In 2013, Boone became a certified sommelier. She was quickly hired as wine director at Char Steak and Lounge at the Strathallan, where she met Steve Keller, Apogee’s current manager, also a certified sommelier.
“Char was a great learning experience. However, I knew I wanted to go out on my own. Exposing people to great wines from around the world became a passion,” says Boone.
After a year at Char, taking note of her customers’ wine preferences, Boone began the hunt for a location where she could open her own wine bar.
Though she had no idea she’d end up at her current location, she’s convinced it’s truly the perfect spot. Her landlord, a florist who sold to brides at the storefront, had to convince her to take a look.
“I was ready to sign a lease on a much larger space. When I walked into this space, the possibilities were obvious,” Boone says.
She enlisted the help of some of her “stylish friends” to create a European ambience with the intimacy she envisioned a wine bar should have.
Patrick Dutton, Boone’s husband and a downtown developer, salvaged a tin ceiling which now serves as the facing on the bar. Boone scouted vintage table bases and installed contemporary lighting and a bar-to-ceiling display case for wine to complement original architectural details like the store’s tin ceiling, hardwood floors, and leaded windows. Friends sewed pillows for window seats. Wire-mesh patio tables line the sidewalk for sipping wine by moonlight on warm summer nights.
Boone opened the shop in the summer of 2014 and hasn’t looked back. Her wine bar has become a neighborhood hangout. The day I visited, bouquets of pink peonies were on the bar. Boone has partnered with Trademarks Flower Farm, a CSA offering seasonal flower shares. Patrons come to collect their flowers while enjoying a glass of wine.
On selecting wines, Boone says appealing to her customers’ tastes is key. “My idea of a good Chardonnay is a white on the leaner side; a wine that’s more acid-driven. When I reach for a white wine, I go for something with lots of aromatics, a delicate floral bouquet with a dry finish.”
“When the majority of people ask for Chardonnay, they’re looking for a big, rich, and oaky white. I may introduce them to a Chardonnay from Argentina instead of California that has the flavor profile they are looking for yet is somehow different from what they’re used to drinking,” she says.
Boone’s personal choice: “Syrah from Côtes du Rhône. It’s powerful and full-bodied while still being fruit-forward and herbaceous.” She’s more likely to reach for a Syrah than more common varietal like cabernet sauvignon which, Boone says, can wear out your palate because it’s too tannic.
Boone admits the trick is knowing not what you prefer but what your customers might like; making recommendations to match their expectations.
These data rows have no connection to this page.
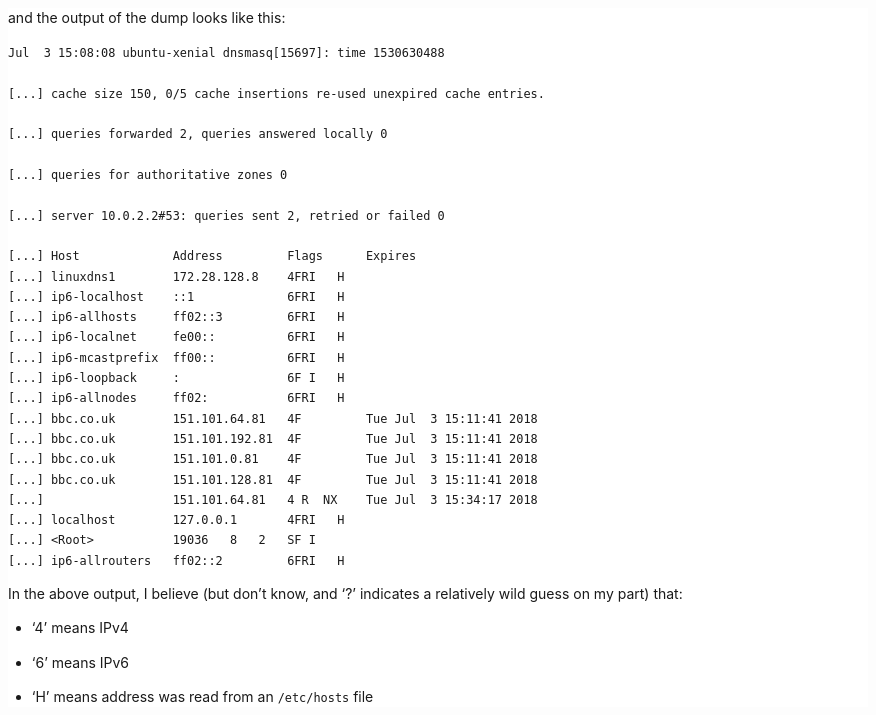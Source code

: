 and the output of the dump looks like this:

```
Jul  3 15:08:08 ubuntu-xenial dnsmasq[15697]: time 1530630488                                                                                                                                 
[...] cache size 150, 0/5 cache insertions re-used unexpired cache entries.                                                                           
[...] queries forwarded 2, queries answered locally 0                                                                                                 
[...] queries for authoritative zones 0                                                                                                               
[...] server 10.0.2.2#53: queries sent 2, retried or failed 0                                                                                         
[...] Host             Address         Flags      Expires                             
[...] linuxdns1        172.28.128.8    4FRI   H                                                                
[...] ip6-localhost    ::1             6FRI   H                                                                
[...] ip6-allhosts     ff02::3         6FRI   H                                                                
[...] ip6-localnet     fe00::          6FRI   H                                                                
[...] ip6-mcastprefix  ff00::          6FRI   H                                                                
[...] ip6-loopback     :               6F I   H                                                                
[...] ip6-allnodes     ff02:           6FRI   H                                                                
[...] bbc.co.uk        151.101.64.81   4F         Tue Jul  3 15:11:41 2018                                     
[...] bbc.co.uk        151.101.192.81  4F         Tue Jul  3 15:11:41 2018                                     
[...] bbc.co.uk        151.101.0.81    4F         Tue Jul  3 15:11:41 2018                                     
[...] bbc.co.uk        151.101.128.81  4F         Tue Jul  3 15:11:41 2018                                     
[...]                  151.101.64.81   4 R  NX    Tue Jul  3 15:34:17 2018                                     
[...] localhost        127.0.0.1       4FRI   H                                                                
[...] <Root>           19036   8   2   SF I                                                                    
[...] ip6-allrouters   ff02::2         6FRI   H        
```

In the above output, I believe (but don’t know, and ‘?’ indicates a relatively wild guess on my part) that:

*   ‘4’ means IPv4

*   ‘6’ means IPv6

*   ‘H’ means address was read from an `/etc/hosts` file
According to Boone, many customers come in looking for suggestions. The occasional customer is there just to sip a glass or two of wine before or after dinner in an intimate atmosphere.
The wine bar’s regular clientele visit for the experience of tasting wines. “We have regulars who have made tasting singular, outstanding wines their passion,” says Boone. A glass of wine at Apogee is ten dollars and bottles run from $40 to $110.
Boone hosts wine tours in Europe to expose her customers to the regions where some of her favorite wines are produced. In 2019, she led a tour of Tuscany, and in August 2021, she was planning to escort fellow wine enthusiasts to the Campania region, southwest on the Italian peninsula, known for its fiano and aglianico grapes.
Boone’s next venture is a mobile bartending service. Still under construction, she’s converting an old horse trailer into a mobile unit for weddings, parties, and events.
“Mobile bartending service is big in the South. We thought it might be another way to introduce great wines to our region,” Boone says.
If you’re dreaming of spending a romantic evening in a place where you can relax with a good glass of red, white, or rosé, Apogee Wine Bar might just be it.